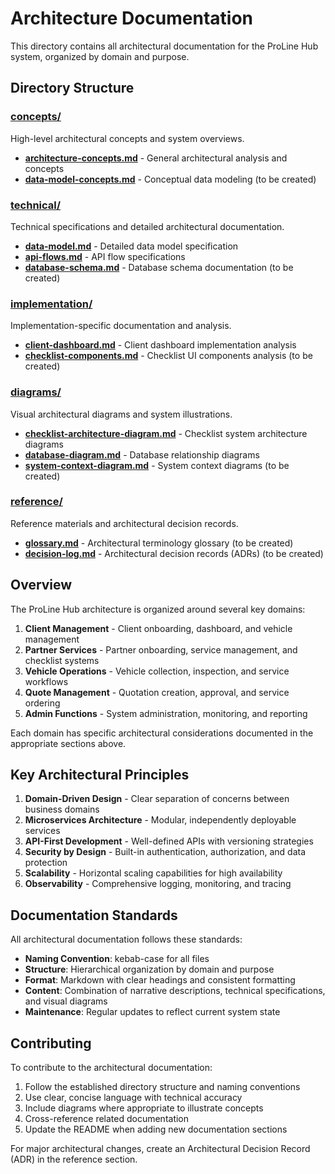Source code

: # Architecture Documentation

This directory contains all architectural documentation for the ProLine Hub system, organized by domain and purpose.

## Directory Structure

### [concepts/](./concepts/)
High-level architectural concepts and system overviews.

- **[architecture-concepts.md](./concepts/architecture-concepts.md)** - General architectural analysis and concepts
- **[data-model-concepts.md](./concepts/data-model-concepts.md)** - Conceptual data modeling (to be created)

### [technical/](./technical/)
Technical specifications and detailed architectural documentation.

- **[data-model.md](./technical/data-model.md)** - Detailed data model specification
- **[api-flows.md](./technical/api-flows.md)** - API flow specifications
- **[database-schema.md](./technical/database-schema.md)** - Database schema documentation (to be created)

### [implementation/](./implementation/)
Implementation-specific documentation and analysis.

- **[client-dashboard.md](./implementation/client-dashboard.md)** - Client dashboard implementation analysis
- **[checklist-components.md](./implementation/checklist-components.md)** - Checklist UI components analysis (to be created)

### [diagrams/](./diagrams/)
Visual architectural diagrams and system illustrations.

- **[checklist-architecture-diagram.md](./diagrams/checklist-architecture-diagram.md)** - Checklist system architecture diagrams
- **[database-diagram.md](./diagrams/database-diagram.md)** - Database relationship diagrams
- **[system-context-diagram.md](./diagrams/system-context-diagram.md)** - System context diagrams (to be created)

### [reference/](./reference/)
Reference materials and architectural decision records.

- **[glossary.md](./reference/glossary.md)** - Architectural terminology glossary (to be created)
- **[decision-log.md](./reference/decision-log.md)** - Architectural decision records (ADRs) (to be created)

## Overview

The ProLine Hub architecture is organized around several key domains:

1. **Client Management** - Client onboarding, dashboard, and vehicle management
2. **Partner Services** - Partner onboarding, service management, and checklist systems
3. **Vehicle Operations** - Vehicle collection, inspection, and service workflows
4. **Quote Management** - Quotation creation, approval, and service ordering
5. **Admin Functions** - System administration, monitoring, and reporting

Each domain has specific architectural considerations documented in the appropriate sections above.

## Key Architectural Principles

1. **Domain-Driven Design** - Clear separation of concerns between business domains
2. **Microservices Architecture** - Modular, independently deployable services
3. **API-First Development** - Well-defined APIs with versioning strategies
4. **Security by Design** - Built-in authentication, authorization, and data protection
5. **Scalability** - Horizontal scaling capabilities for high availability
6. **Observability** - Comprehensive logging, monitoring, and tracing

## Documentation Standards

All architectural documentation follows these standards:

- **Naming Convention**: kebab-case for all files
- **Structure**: Hierarchical organization by domain and purpose
- **Format**: Markdown with clear headings and consistent formatting
- **Content**: Combination of narrative descriptions, technical specifications, and visual diagrams
- **Maintenance**: Regular updates to reflect current system state

## Contributing

To contribute to the architectural documentation:

1. Follow the established directory structure and naming conventions
2. Use clear, concise language with technical accuracy
3. Include diagrams where appropriate to illustrate concepts
4. Cross-reference related documentation
5. Update the README when adding new documentation sections

For major architectural changes, create an Architectural Decision Record (ADR) in the reference section.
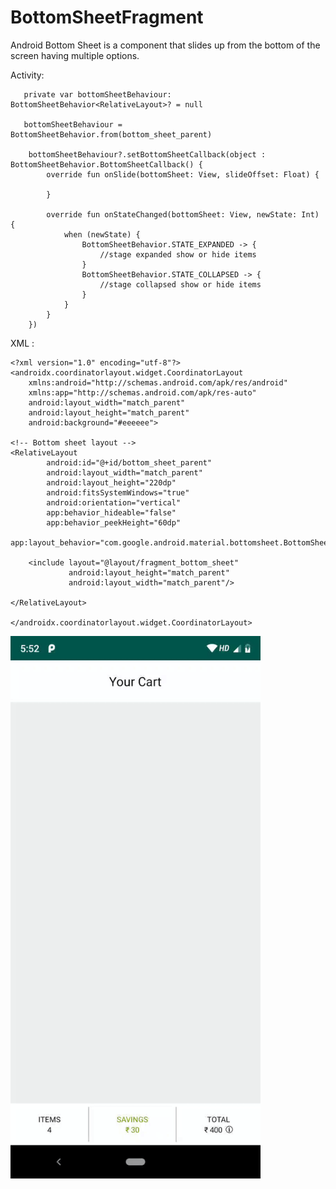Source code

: # BottomSheetFragment
 Android Bottom Sheet is a component that slides up from the bottom of the screen having multiple options.
 
 Activity:
 
       private var bottomSheetBehaviour: BottomSheetBehavior<RelativeLayout>? = null
       
       bottomSheetBehaviour = BottomSheetBehavior.from(bottom_sheet_parent)
  
        bottomSheetBehaviour?.setBottomSheetCallback(object : BottomSheetBehavior.BottomSheetCallback() {
            override fun onSlide(bottomSheet: View, slideOffset: Float) {
            
            }
            
            override fun onStateChanged(bottomSheet: View, newState: Int) {
                when (newState) {
                    BottomSheetBehavior.STATE_EXPANDED -> {
                        //stage expanded show or hide items
                    }
                    BottomSheetBehavior.STATE_COLLAPSED -> {
                        //stage collapsed show or hide items
                    }
                }
            }
        })
        
        
  XML :
  
    <?xml version="1.0" encoding="utf-8"?>
    <androidx.coordinatorlayout.widget.CoordinatorLayout
        xmlns:android="http://schemas.android.com/apk/res/android"
        xmlns:app="http://schemas.android.com/apk/res-auto"
        android:layout_width="match_parent"
        android:layout_height="match_parent"
        android:background="#eeeeee">
        
    <!-- Bottom sheet layout -->
    <RelativeLayout
            android:id="@+id/bottom_sheet_parent"
            android:layout_width="match_parent"
            android:layout_height="220dp"
            android:fitsSystemWindows="true"
            android:orientation="vertical"
            app:behavior_hideable="false"
            app:behavior_peekHeight="60dp"
            app:layout_behavior="com.google.android.material.bottomsheet.BottomSheetBehavior">

        <include layout="@layout/fragment_bottom_sheet"
                 android:layout_height="match_parent"
                 android:layout_width="match_parent"/>

    </RelativeLayout>

    </androidx.coordinatorlayout.widget.CoordinatorLayout>


<img src="bottomsheet_video.gif" width="400"/>
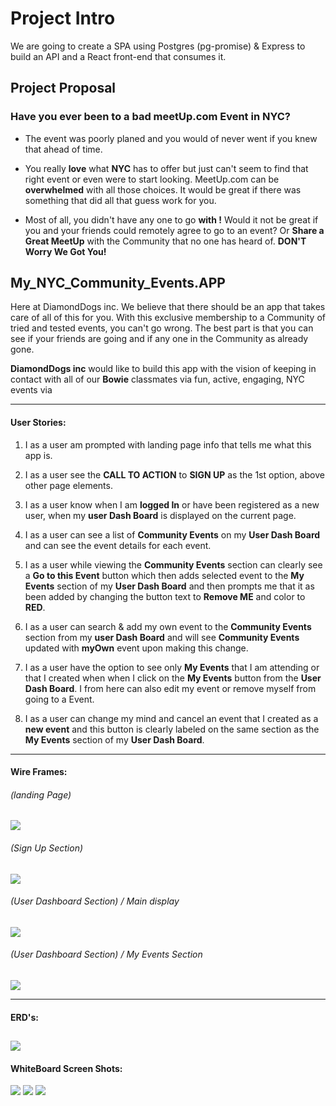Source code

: # Project Intro
We are going to create a SPA using Postgres (pg-promise) & Express to build an API and a React front-end that consumes it.


## Project Proposal

### Have you ever been to a bad meetUp.com Event in NYC?

* The event was poorly planed and you would of never went if you knew that ahead of time.

* You really **love** what **NYC** has to offer but just can't seem to find that right event or even were to start looking. MeetUp.com can be **overwhelmed** with all those choices. It would be great if there was something that did all that guess work for you.

* Most of all, you didn't have any one to go **with !** Would it not be great if you and your friends could remotely agree to go to an event? Or **Share a Great MeetUp** with the Community that no one has heard of.    **DON'T Worry We Got You!**
## My_NYC_Community_Events.APP
Here at DiamondDogs inc. We believe that there should be an app that takes care of all of this for you. With this exclusive membership to a Community of tried and tested events, you can't go wrong. The best part is that you can see if your friends are going and if any one in the Community as already gone.

**DiamondDogs inc** would like to build this app with the vision of keeping in contact with all of our **Bowie** classmates via fun, active, engaging, NYC events via


---
#### User Stories:

1. I as a user am prompted with landing page info that tells me what this app is.

2. I as a user see the **CALL TO ACTION** to **SIGN UP** as the 1st option, above other page elements.

3. I as a user know when I am **logged In** or have been registered as a new user, when my **user Dash Board** is displayed on the current page.

4. I as a user can see a list of **Community Events** on my **User Dash Board** and can see the event details for each event.

5. I as a user while viewing the **Community Events** section can clearly see a **Go to this Event** button which then adds selected event to the **My Events** section of my **User Dash Board** and then prompts me that it as been added by changing the button text to **Remove ME** and color to **RED**.

6. I as a user can search & add my own event to the **Community Events** section from my **user Dash Board** and will see **Community Events** updated with **myOwn** event upon making this change.

7. I as a user have the option to see only **My Events** that I am attending or that I created when when I click on the **My Events** button from the  **User Dash Board**. I from here can also edit my event or remove myself from going to a Event.

8. I as a user can change my mind and cancel an event that I created as a **new event** and this button is clearly labeled on the same section as the **My Events** section of my **User Dash Board**.

---

#### Wire Frames:
###### (landing Page)
![](./readMe_images/Project-3-Wireframes_1of4.jpg)
###### (Sign Up Section)
![](./readMe_images/Project-3-Wireframes_2of4.jpg)
###### (User Dashboard Section) / Main display
![](./readMe_images/Project-3-Wireframes_3of4.jpg)
###### (User Dashboard Section) / My Events Section
![](./readMe_images/Project-3-Wireframes_4of4.jpg)

---

#### ERD's:
![](./readMe_images/Event_Community_ERD.png)
---
#### WhiteBoard Screen Shots:
![](./readMe_images/1of3-whiteBoard.jpg)
![](./readMe_images/2of3-whiteBoard.jpg)
![](./readMe_images/3of3-whiteBoard.jpg)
____________
### EXERCISE AIM
Only lines belong in the copy: transcribe those from the start of the data through the line that contains "analysis and concepts", and skip the pictures.

### EXPECTED OUTPUT
Source code

: # Architecture Documentation

This directory contains all architectural documentation for the ProLine Hub system, organized by domain and purpose.

## Directory Structure

### [concepts/](./concepts/)
High-level architectural concepts and system overviews.

- **[architecture-concepts.md](./concepts/architecture-concepts.md)** - General architectural analysis and concepts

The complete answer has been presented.